Chapitre 11 Step 3. Validation du modèle

Maintenant qu’on a trouvé notre modèle, on doit vérifier que le modèle respecte toutes les suppositions de base. Il faut donc:

1. Vérifier l’homogénéité de la variance:

  • Faire un graphique des valeurs prédites en fonction des valeurs résiduelles

2. Vérifier l’indépendance des résidus:

  • Graphique des résidus vs chaque covariable du modèle
  • Graphique des résidus vs chaque covariable non incluse du modèle

3. Vérifier la normalité:

  • Histogramme des résidus

11.1 1. Vérifier l’homogénéité de la variance

Afin de vérifier l’homogénéité de la variance, nous pouvons tracer les valeurs prédites par rapport aux valeurs résiduelles.

Une dispersion homogène des résidus signifie que l’hypothèse est respectée.

Maintenant, regardons nos données, la dispersion est-elle homogène ?

# Plotez les valeurs prédites par rapport aux valeurs
# résiduelles
par(mar = c(4, 4, 0.5, 0.5))
plot(resid(M8) ~ fitted(M8), xlab = "Predicted values", ylab = "Normalized residuals")
abline(h = 0, lty = 2)

# La dispersion homogène des résidus signifie que
# l'hypothèse est respectée.

Oui! La dispersion homogène des résidus signifie que l’hypothèse est respectée.

11.2 2. Vérifier l’indépendance des résidus

Afin de vérifier l’indépendance des résidus du modèle par rapport à chaque covariable, nous allons (1) tracer les résidus par rapport à chaque covariable du modèle et (2) tracer les résidus par rapport à chaque covariable non incluse dans le modèle.

Commençons par (1) tracer les résidus par rapport à chaque covariable du modèle.

# Afin de vérifier l'indépendance des résidus du modèle,
# nous devons tracer les résidus en fonction de chaque
# covariable du modèle.
par(mfrow = c(1, 3), mar = c(4, 4, 0.5, 0.5))

plot(resid(M8) ~ fish.data$Z_Length, xlab = "Length", ylab = "Normalized residuals")
abline(h = 0, lty = 2)

boxplot(resid(M8) ~ Fish_Species, data = fish.data, xlab = "Species",
    ylab = "Normalized residuals")
abline(h = 0, lty = 2)

boxplot(resid(M8) ~ Lake, data = fish.data, xlab = "Lakes", ylab = "Normalized residuals")
abline(h = 0, lty = 2)

# La dispersion homogène des résidus autour de 0 signifie
# qu'il n'y a pas de modèle de résidus en fonction de la
# variable, donc l'hypothèse est respectée !  Note : Les
# groupes sont dus à la structure des données, où les
# poissons de seulement 5 classes de taille (grande,
# petite, et trois groupes intermédiaires) ont été
# capturés.

La dispersion homogène des résidus autour de 0 signifie qu’il n’y a pas de modèle de résidus en fonction de la variable, donc l’hypothèse est respectée!

*Remarque : les groupes sont dus à la structure des données, où les poissons de seulement 5 classes de taille (grande, petite, et trois groupes intermédiaires) ont été capturés.

Maintenant, nous devons (2) tracer les résidus par rapport à chaque covariable non incluse dans le modèle.

Si vous observez des tendances dans ces graphiques, vous saurez qu’il existe une variation dans votre ensemble de données qui pourrait être expliquée par ces covariables et vous devriez envisager de les inclure dans votre modèle.

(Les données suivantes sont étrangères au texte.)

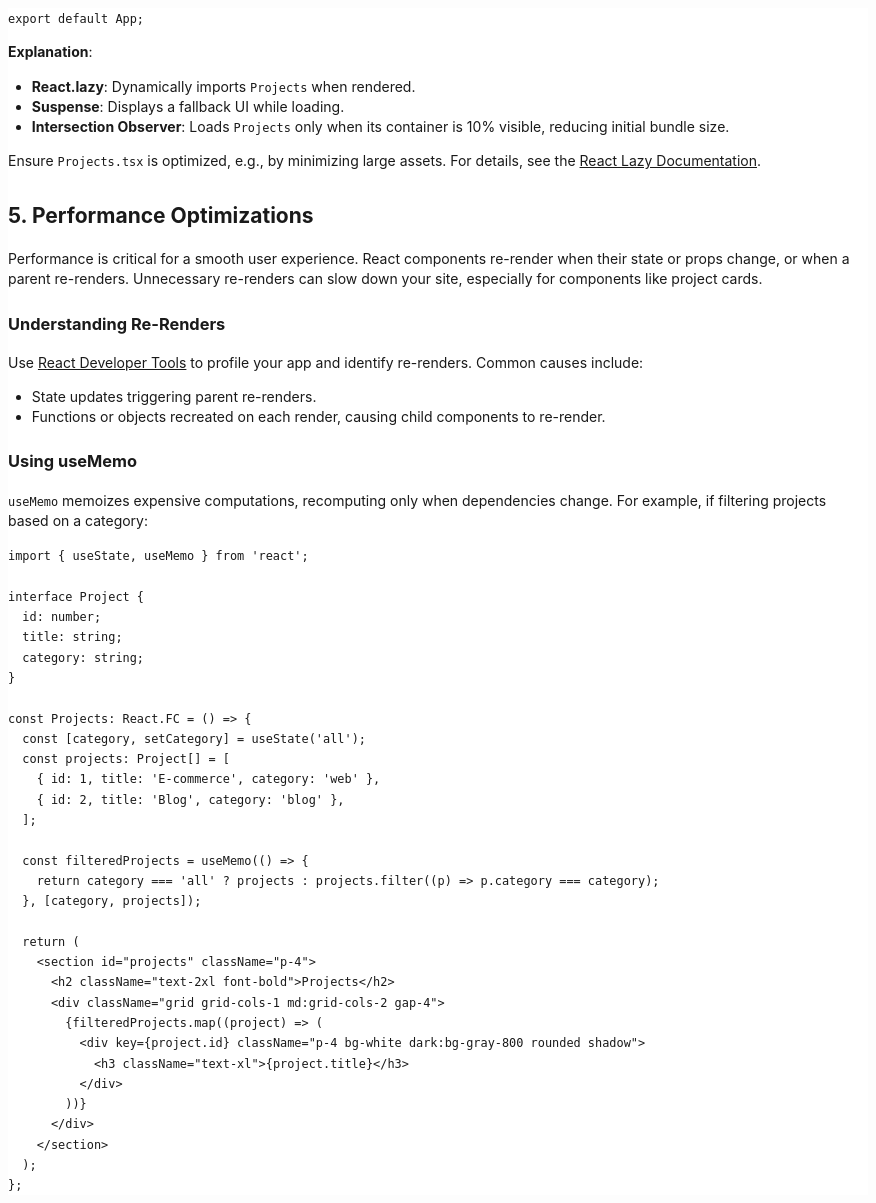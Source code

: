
 ```tsx
export default App;
```

**Explanation**:
- **React.lazy**: Dynamically imports `Projects` when rendered.
- **Suspense**: Displays a fallback UI while loading.
- **Intersection Observer**: Loads `Projects` only when its container is 10% visible, reducing initial bundle size.

Ensure `Projects.tsx` is optimized, e.g., by minimizing large assets. For details, see the [React Lazy Documentation](https://react.dev/reference/react/lazy).

## 5. Performance Optimizations

Performance is critical for a smooth user experience. React components re-render when their state or props change, or when a parent re-renders. Unnecessary re-renders can slow down your site, especially for components like project cards.

### Understanding Re-Renders
Use [React Developer Tools](https://react.dev/learn/react-developer-tools) to profile your app and identify re-renders. Common causes include:
- State updates triggering parent re-renders.
- Functions or objects recreated on each render, causing child components to re-render.

### Using useMemo
`useMemo` memoizes expensive computations, recomputing only when dependencies change. For example, if filtering projects based on a category:

```tsx
import { useState, useMemo } from 'react';

interface Project {
  id: number;
  title: string;
  category: string;
}

const Projects: React.FC = () => {
  const [category, setCategory] = useState('all');
  const projects: Project[] = [
    { id: 1, title: 'E-commerce', category: 'web' },
    { id: 2, title: 'Blog', category: 'blog' },
  ];

  const filteredProjects = useMemo(() => {
    return category === 'all' ? projects : projects.filter((p) => p.category === category);
  }, [category, projects]);

  return (
    <section id="projects" className="p-4">
      <h2 className="text-2xl font-bold">Projects</h2>
      <div className="grid grid-cols-1 md:grid-cols-2 gap-4">
        {filteredProjects.map((project) => (
          <div key={project.id} className="p-4 bg-white dark:bg-gray-800 rounded shadow">
            <h3 className="text-xl">{project.title}</h3>
          </div>
        ))}
      </div>
    </section>
  );
};
```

Cependant, comme nous avons inclus toutes les variables mesurées dans notre modèle, nous ne pouvons pas effectuer cette étape avec nos données.

11.3 3. Vérifier la normalité

Nous allons maintenant vérifier la normalité des résidus du modèle, car des résidus suivant une distribution normale indiquent que le modèle n’est pas biaisé.

# Vérifiez la normalité des résidus du modèle car des
# résidus suivant une distribution normale indiquent que le
# modèle n'est pas biaisé.
hist(resid(M8))

# Les résidus sont normaux ! Cela signifie que notre modèle
# n'est pas biaisé.

Les résidus sont normaux ! Cela signifie que notre modèle n’est pas biaisé.